Activity:
Give every entry again, word for word and in full.

Supplied information:
--------------------------------
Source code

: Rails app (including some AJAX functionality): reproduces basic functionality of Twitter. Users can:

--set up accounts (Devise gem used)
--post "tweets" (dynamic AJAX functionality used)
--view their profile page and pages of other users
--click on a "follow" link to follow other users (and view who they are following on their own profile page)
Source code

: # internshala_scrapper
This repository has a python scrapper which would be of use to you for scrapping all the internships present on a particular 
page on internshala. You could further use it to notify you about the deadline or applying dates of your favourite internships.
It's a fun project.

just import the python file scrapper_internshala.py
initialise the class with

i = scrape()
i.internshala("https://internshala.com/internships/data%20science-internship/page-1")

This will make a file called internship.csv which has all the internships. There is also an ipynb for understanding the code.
--------------------------------
Reply to the task:
Source code

: Rails app (including some AJAX functionality): reproduces basic functionality of Twitter. Users can:

--set up accounts (Devise gem used)
--post "tweets" (dynamic AJAX functionality used)
--view their profile page and pages of other users
--click on a "follow" link to follow other users (and view who they are following on their own profile page)
Source code

: # internshala_scrapper
This repository has a python scrapper which would be of use to you for scrapping all the internships present on a particular 
page on internshala. You could further use it to notify you about the deadline or applying dates of your favourite internships.
It's a fun project.

just import the python file scrapper_internshala.py
initialise the class with

i = scrape()
i.internshala("https://internshala.com/internships/data%20science-internship/page-1")

This will make a file called internship.csv which has all the internships. There is also an ipynb for understanding the code.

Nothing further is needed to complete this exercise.